Et un ange du ciel apparut, resplendissant de lumière, à Nicolas, et lui dit:
– Nicolas, cher au Seigneur, il faut que tu saches que trois petits enfants sont dans ce saloir depuis sept ans. Le cabaretier Garum a coupé ces tendres enfants par morceaux et les a mis dans le sel et la saumure. Lève-toi, Nicolas, et prie afin qu’ils ressuscitent.

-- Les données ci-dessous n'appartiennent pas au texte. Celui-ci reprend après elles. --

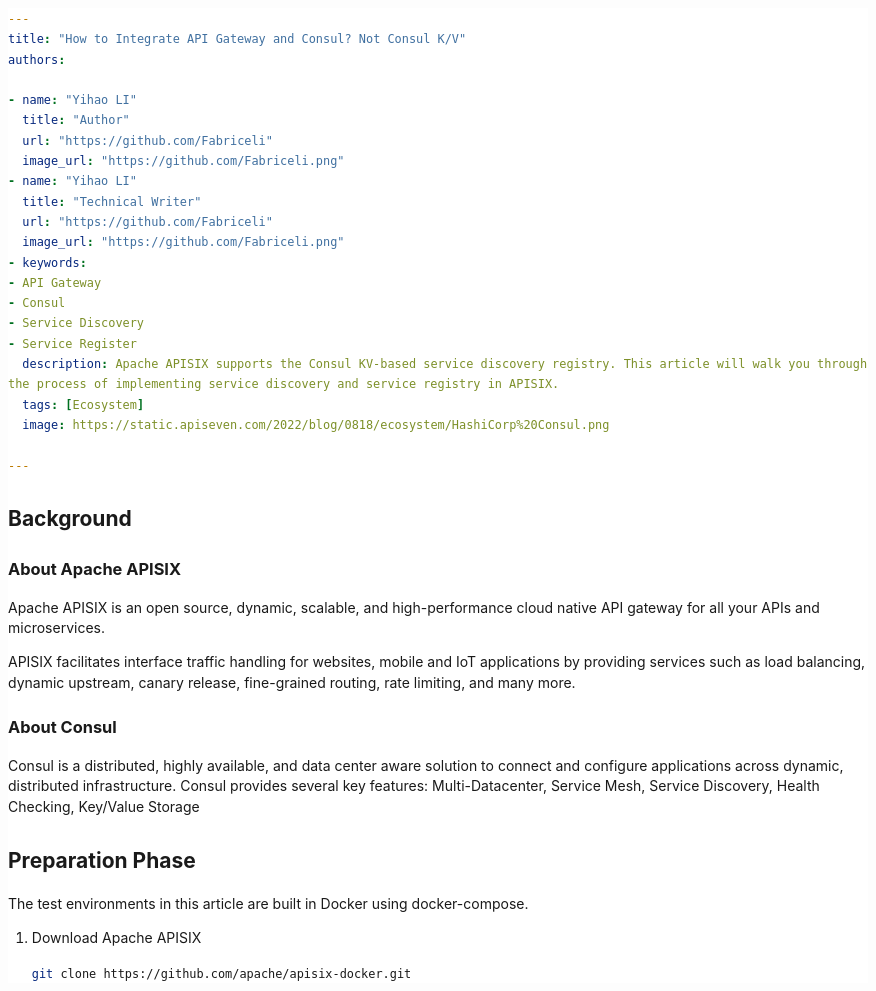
 ```yaml
---
title: "How to Integrate API Gateway and Consul? Not Consul K/V"
authors:

- name: "Yihao LI"
  title: "Author"
  url: "https://github.com/Fabriceli"
  image_url: "https://github.com/Fabriceli.png"
- name: "Yihao LI"
  title: "Technical Writer"
  url: "https://github.com/Fabriceli"
  image_url: "https://github.com/Fabriceli.png"
- keywords:
- API Gateway
- Consul
- Service Discovery
- Service Register
  description: Apache APISIX supports the Consul KV-based service discovery registry. This article will walk you through the process of implementing service discovery and service registry in APISIX.
  tags: [Ecosystem]
  image: https://static.apiseven.com/2022/blog/0818/ecosystem/HashiCorp%20Consul.png

---
```


## Background

### About Apache APISIX

Apache APISIX is an open source, dynamic, scalable, and high-performance cloud native API gateway for all your APIs and microservices.

APISIX facilitates interface traffic handling for websites, mobile and IoT applications by providing services such as load balancing, dynamic upstream, canary release, fine-grained routing, rate limiting, and many more.

### About Consul

Consul is a distributed, highly available, and data center aware solution to connect and configure applications across dynamic, distributed infrastructure. Consul provides several key features: Multi-Datacenter, Service Mesh, Service Discovery, Health Checking, Key/Value Storage

## Preparation Phase

The test environments in this article are built in Docker using docker-compose.

1. Download Apache APISIX

   ```sh
   git clone https://github.com/apache/apisix-docker.git
   ```
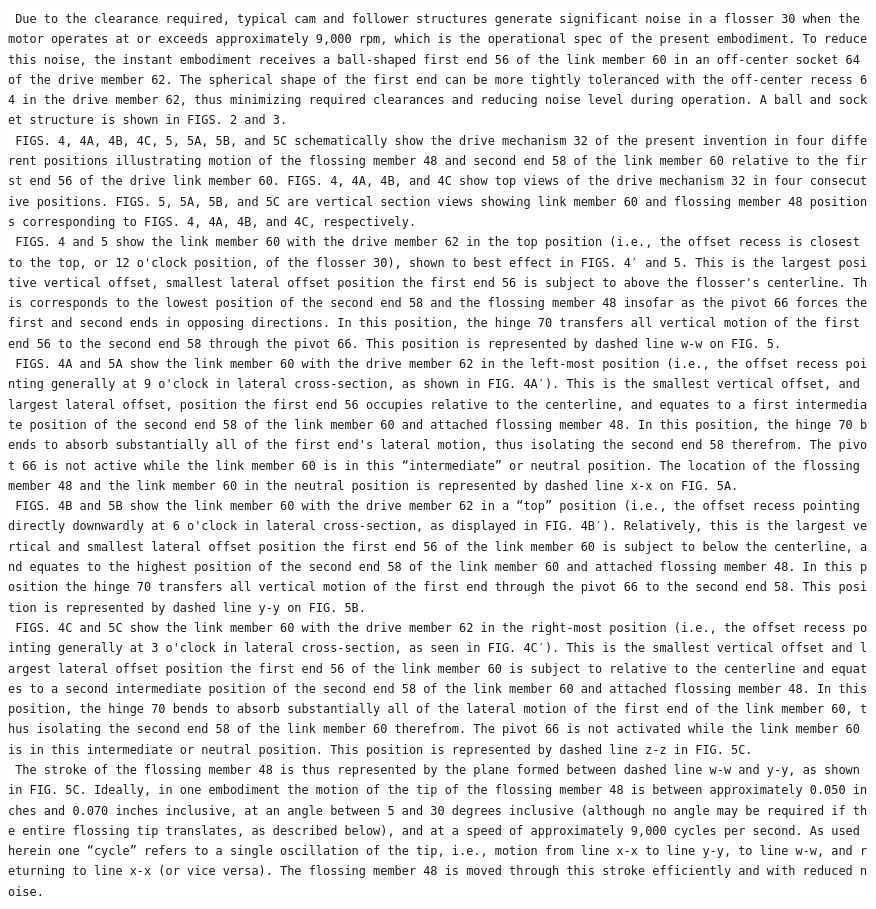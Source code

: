      Due to the clearance required, typical cam and follower structures generate significant noise in a flosser 30 when the motor operates at or exceeds approximately 9,000 rpm, which is the operational spec of the present embodiment. To reduce this noise, the instant embodiment receives a ball-shaped first end 56 of the link member 60 in an off-center socket 64 of the drive member 62. The spherical shape of the first end can be more tightly toleranced with the off-center recess 64 in the drive member 62, thus minimizing required clearances and reducing noise level during operation. A ball and socket structure is shown in FIGS. 2 and 3. 
     FIGS. 4, 4A, 4B, 4C, 5, 5A, 5B, and 5C schematically show the drive mechanism 32 of the present invention in four different positions illustrating motion of the flossing member 48 and second end 58 of the link member 60 relative to the first end 56 of the drive link member 60. FIGS. 4, 4A, 4B, and 4C show top views of the drive mechanism 32 in four consecutive positions. FIGS. 5, 5A, 5B, and 5C are vertical section views showing link member 60 and flossing member 48 positions corresponding to FIGS. 4, 4A, 4B, and 4C, respectively. 
     FIGS. 4 and 5 show the link member 60 with the drive member 62 in the top position (i.e., the offset recess is closest to the top, or 12 o'clock position, of the flosser 30), shown to best effect in FIGS. 4′ and 5. This is the largest positive vertical offset, smallest lateral offset position the first end 56 is subject to above the flosser's centerline. This corresponds to the lowest position of the second end 58 and the flossing member 48 insofar as the pivot 66 forces the first and second ends in opposing directions. In this position, the hinge 70 transfers all vertical motion of the first end 56 to the second end 58 through the pivot 66. This position is represented by dashed line w-w on FIG. 5. 
     FIGS. 4A and 5A show the link member 60 with the drive member 62 in the left-most position (i.e., the offset recess pointing generally at 9 o'clock in lateral cross-section, as shown in FIG. 4A′). This is the smallest vertical offset, and largest lateral offset, position the first end 56 occupies relative to the centerline, and equates to a first intermediate position of the second end 58 of the link member 60 and attached flossing member 48. In this position, the hinge 70 bends to absorb substantially all of the first end's lateral motion, thus isolating the second end 58 therefrom. The pivot 66 is not active while the link member 60 is in this “intermediate” or neutral position. The location of the flossing member 48 and the link member 60 in the neutral position is represented by dashed line x-x on FIG. 5A. 
     FIGS. 4B and 5B show the link member 60 with the drive member 62 in a “top” position (i.e., the offset recess pointing directly downwardly at 6 o'clock in lateral cross-section, as displayed in FIG. 4B′). Relatively, this is the largest vertical and smallest lateral offset position the first end 56 of the link member 60 is subject to below the centerline, and equates to the highest position of the second end 58 of the link member 60 and attached flossing member 48. In this position the hinge 70 transfers all vertical motion of the first end through the pivot 66 to the second end 58. This position is represented by dashed line y-y on FIG. 5B. 
     FIGS. 4C and 5C show the link member 60 with the drive member 62 in the right-most position (i.e., the offset recess pointing generally at 3 o'clock in lateral cross-section, as seen in FIG. 4C′). This is the smallest vertical offset and largest lateral offset position the first end 56 of the link member 60 is subject to relative to the centerline and equates to a second intermediate position of the second end 58 of the link member 60 and attached flossing member 48. In this position, the hinge 70 bends to absorb substantially all of the lateral motion of the first end of the link member 60, thus isolating the second end 58 of the link member 60 therefrom. The pivot 66 is not activated while the link member 60 is in this intermediate or neutral position. This position is represented by dashed line z-z in FIG. 5C. 
     The stroke of the flossing member 48 is thus represented by the plane formed between dashed line w-w and y-y, as shown in FIG. 5C. Ideally, in one embodiment the motion of the tip of the flossing member 48 is between approximately 0.050 inches and 0.070 inches inclusive, at an angle between 5 and 30 degrees inclusive (although no angle may be required if the entire flossing tip translates, as described below), and at a speed of approximately 9,000 cycles per second. As used herein one “cycle” refers to a single oscillation of the tip, i.e., motion from line x-x to line y-y, to line w-w, and returning to line x-x (or vice versa). The flossing member 48 is moved through this stroke efficiently and with reduced noise.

Car si tu intercèdes pour eux, ô pontife, le Seigneur, qui t’aime, les rendra à la vie…
Pendant ce discours, Modernus entra dans la salle, mais il ne vit pas l’ange, et il ne l’entendit pas, parce qu’il n’était pas assez saint pour communiquer avec les esprits célestes.
L’ange dit encore:
– Nicolas, fils de Dieu, tu imposeras les mains sur le saloir et les trois petits enfants seront ressuscités.
Le bienheureux Nicolas, rempli d’horreur, de pitié, de zèle et d’espérance, rendit grâces Dieu, et, quand l’hôtelier reparut, un broc à chaque bras, le saint lui dit d’une voix terrible:
– Garum, ouvre le saloir!
A cette parole, Garum, épouvanté, laissa tomber ses deux brocs.
Et le saint évêque Nicolas étendit les mains et dit:
– Enfants, levez-vous!
A ces mots, le saloir souleva son couvercle et trois jeunes garçons en sortirent.
Enfants, leur dit l’évêque, louez Dieu qui, par mes mains, vous a tirés du saloir.
Et, se tournant vers l’hôtelier, qui tremblait de tous ses membres:
– Homme cruel, lui dit-il, reconnais les trois enfants que tu as vilainement mis à mort. Puisses-tu détester ton crime et t’en repentir pour que Dieu te pardonne!
L’hôtelier, rempli d’effroi, s’enfuit dans la tempête, sous le tonnerre et les éclairs.